Can the Grim Reaper wait, please?
Can the Grim Reaper wait, please?
HE HAD jet black hair when he quit the Oval Office 12 years ago, at unnerving variance with the network of age-lines on his face, wattles, dewlaps and all. But even then, his brain had already kicked off into the bottomless abyss of Alzheimer's disease. "I now begin the journey that will lead me into the sunset of my life," wrote Ronald Reagan in a recent open letter to his fellow Americans, revealing that his brain had begun to rot, irreversibly. He had survived terrible visitations upon his body: colon and skin cancer, prostate problems, even an assassin's bullet in the chest. What an irony it is that the man who once steered the world's most powerful nation now has no one in his driver's seat.
They say that Alzheimer's is the worst of all tortures -- watching memory and recognition fail, the synapses sputter into silence. Given a choice, it is a rare person who would not prefer Parkinson's disease or coronary heart diseases over the virtual brain death of Alzheimer's.
There will be 590 million oldsters(total estimated population?)-- 60 years and above -- by the fin de siecle, up from 200 million in 1950. Better healthcare services and falling birth rates will ensure that the rate of growth of the world's elderly will far surpass the rate of growth of the total population -- 60.5 per cent vs 37.6 per cent (over the 1980 figures). Thus, while the elderly might live longer -- in purely physical terms -- there will also be more cases of senile dementia, Alzheimer's, Parkinson's, et al.

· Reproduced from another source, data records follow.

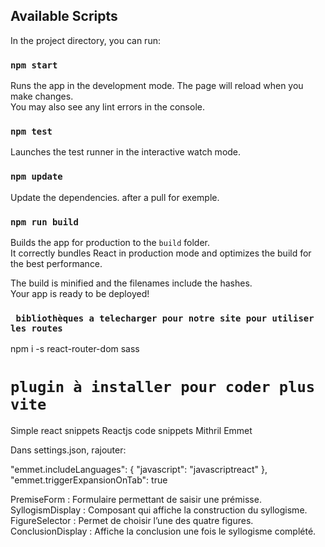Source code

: ## Available Scripts

In the project directory, you can run:

### `npm start`

Runs the app in the development mode.
The page will reload when you make changes.\
You may also see any lint errors in the console.

### `npm test`

Launches the test runner in the interactive watch mode.

### `npm update`

Update the dependencies. after a pull for exemple.

### `npm run build`

Builds the app for production to the `build` folder.\
It correctly bundles React in production mode and optimizes the build for the best performance.

The build is minified and the filenames include the hashes.\
Your app is ready to be deployed!

### ` bibliothèques a telecharger pour notre site pour utiliser les routes`

npm i -s react-router-dom sass

# `plugin à installer pour coder plus vite`

Simple react snippets
Reactjs code snippets
Mithril Emmet

Dans settings.json, rajouter:

"emmet.includeLanguages":
{
"javascript": "javascriptreact"
},
"emmet.triggerExpansionOnTab": true

PremiseForm : Formulaire permettant de saisir une prémisse.
SyllogismDisplay : Composant qui affiche la construction du syllogisme.
FigureSelector : Permet de choisir l’une des quatre figures.
ConclusionDisplay : Affiche la conclusion une fois le syllogisme complété.
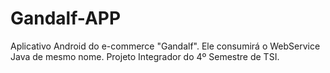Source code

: # Gandalf-APP
Aplicativo Android do e-commerce "Gandalf". Ele consumirá o WebService Java de mesmo nome. Projeto Integrador do 4º Semestre de TSI.  
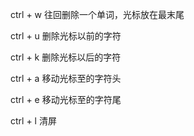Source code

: ctrl + w 往回删除一个单词，光标放在最末尾

ctrl + u 删除光标以前的字符 

ctrl + k 删除光标以后的字符 

ctrl + a 移动光标至的字符头 

ctrl + e 移动光标至的字符尾 

ctrl + l 清屏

To many, it's a frightening prospect. As it is, ageism -- prejudice against the aged -- is growing: the longer they live, the more they consume increasingly scarce resources. In a world where collective compassion went down the tube right after World War II, the old had no place to go but sanitaria during the youthquaking '60s. Only when the sanitaria filled up to bursting point, and subsidies to geriatric welfare projects and institutions gobbled up more money than the governments were willing to pay, were substantial grants channelised into gerontology, the scientific study of ageing. The focus suddenly shifted from treating illnesses associated with ageing to treating ageing itself.
The past 10 years have been a virtual gerontological goldmine. Scientists like Anthony Linnane of Australia's Monash University predict that it will soon be possible to increase the average human lifespan to 120 years.
But Methuselah doesn't have much to grin about. To a vast number, the very thought of extending the human lifespan -- often through methods termed theologically corrupt -- is disgusting. Their argument is that a longer lifespan will only elongate the period of declining health and geriatric loneliness in a world that questions the productivity of the old. Linnane, however, differs. "Our aim," he says, "is to make sure that the extra years are added to the youthful years, not to old age."
Happy thought, but how? Explains M S Kanungo(designation) of the Banaras Hindu University (BHU), Varanasi, whose basic research on the ageing process has earned him international repute, "Ageing is a natural and universal phenomenon which every organism undergoes. Once the cause of this process is discovered, it is possible to postpone the onset of old age."
FIRST CLUE
Molecular biologists, who use biochemical and genetic engineering techniques to unravel the process of ageing, recently got under the skin of the matter, so to say: they discovered that an individual's lifespan is ingrained in the genes. Individuals have their lives cut short by mutations or breakdown of these genes because of factors as diverse as unhealthy food habits, stress, pollution, heat and radiation.
The clue that genes determine lifespans came from Drosophila, the innocuous fruitfly, whose short life of 30 days allows scientists to observe the insect through many generations. By denying his flies the opportunity to breed early, Michael Rose of the University of California, Irvine, found that their lifespans could be increased by as much as a third in just 15 generations. The explanation is convoluted: during reproduction, molecules that repair DNA are activated to ensure that no errors occur when the genetic material of the parents is copied on to the progeny at the time of fertilisation. By postponing the reproduction process, the repair mechanism is kept in reserve to protect the genes from mutations that would otherwise have forced the flies to become old early.
Scientists have now moved on to identify specific genes and their mutations. The first of these genes, called age-1, tracked down by Thomas Johnson of the University of Colorado, has a key role in regulating the production of enzymes which mop up 2 toxic oxygen compounds -- hydrogen peroxide and superoxide -- that are released as byproducts during respiration. Johnson's experiments on C. elegans -- a microscopic worm -- showed that a mutation that disabled age-1 increased the production of these enzymes, prolonging the worm's lifespan by 70 per cent.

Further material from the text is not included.